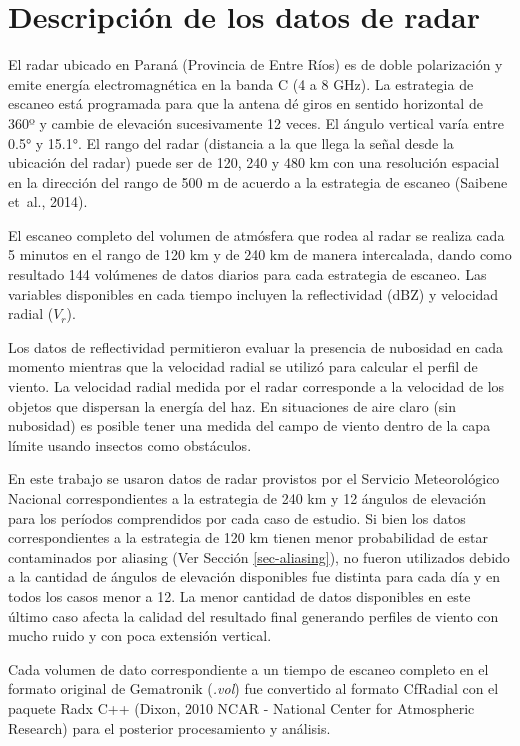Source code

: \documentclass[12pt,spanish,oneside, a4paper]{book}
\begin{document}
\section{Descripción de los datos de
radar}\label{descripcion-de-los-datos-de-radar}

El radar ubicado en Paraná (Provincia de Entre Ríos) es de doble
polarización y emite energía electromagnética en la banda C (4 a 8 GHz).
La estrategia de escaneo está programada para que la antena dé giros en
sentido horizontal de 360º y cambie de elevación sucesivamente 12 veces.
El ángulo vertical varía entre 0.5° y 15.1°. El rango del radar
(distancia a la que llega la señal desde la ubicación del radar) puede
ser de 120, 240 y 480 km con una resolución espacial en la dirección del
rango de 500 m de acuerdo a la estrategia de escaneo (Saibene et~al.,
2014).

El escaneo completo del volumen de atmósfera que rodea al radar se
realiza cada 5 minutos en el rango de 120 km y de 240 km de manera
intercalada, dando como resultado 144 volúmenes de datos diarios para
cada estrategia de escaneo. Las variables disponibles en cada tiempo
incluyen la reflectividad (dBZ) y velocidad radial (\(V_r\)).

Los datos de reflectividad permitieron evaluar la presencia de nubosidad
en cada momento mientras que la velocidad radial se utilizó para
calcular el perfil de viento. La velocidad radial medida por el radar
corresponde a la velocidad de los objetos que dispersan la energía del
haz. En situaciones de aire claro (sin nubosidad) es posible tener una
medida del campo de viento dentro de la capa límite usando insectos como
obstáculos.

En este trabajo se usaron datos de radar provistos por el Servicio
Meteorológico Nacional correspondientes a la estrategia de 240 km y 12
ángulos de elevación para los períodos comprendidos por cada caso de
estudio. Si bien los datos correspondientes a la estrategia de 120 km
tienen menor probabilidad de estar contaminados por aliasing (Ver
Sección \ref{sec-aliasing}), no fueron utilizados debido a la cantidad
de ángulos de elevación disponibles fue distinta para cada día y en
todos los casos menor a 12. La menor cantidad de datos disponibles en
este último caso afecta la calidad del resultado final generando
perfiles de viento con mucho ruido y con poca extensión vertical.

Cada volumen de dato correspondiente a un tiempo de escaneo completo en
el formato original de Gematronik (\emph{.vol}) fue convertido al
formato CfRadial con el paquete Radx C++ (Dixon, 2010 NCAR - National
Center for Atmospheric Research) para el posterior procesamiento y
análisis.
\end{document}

--

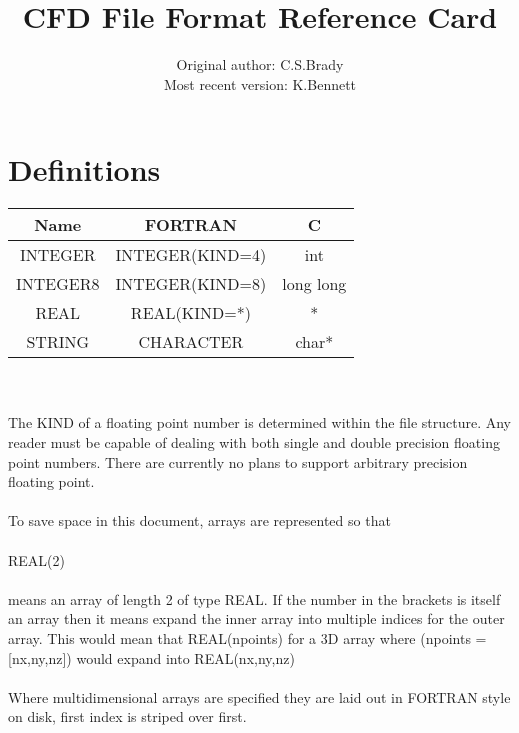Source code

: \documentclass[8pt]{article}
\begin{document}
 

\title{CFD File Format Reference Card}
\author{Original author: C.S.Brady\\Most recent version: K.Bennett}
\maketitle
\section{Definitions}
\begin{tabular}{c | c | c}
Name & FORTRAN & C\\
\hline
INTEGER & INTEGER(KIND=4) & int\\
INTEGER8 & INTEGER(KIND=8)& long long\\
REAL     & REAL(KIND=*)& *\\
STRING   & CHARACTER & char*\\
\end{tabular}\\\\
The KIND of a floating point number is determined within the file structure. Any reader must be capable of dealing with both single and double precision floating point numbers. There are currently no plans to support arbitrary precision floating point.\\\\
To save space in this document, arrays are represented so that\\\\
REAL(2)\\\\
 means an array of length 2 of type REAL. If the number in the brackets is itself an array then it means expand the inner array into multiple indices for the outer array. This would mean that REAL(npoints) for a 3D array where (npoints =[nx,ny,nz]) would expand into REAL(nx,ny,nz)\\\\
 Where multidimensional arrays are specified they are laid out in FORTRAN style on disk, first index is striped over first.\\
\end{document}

What the exercise asks: Looking at the entries above, report how many of their lines include "ángulos", and add nothing else.

Answer section: 2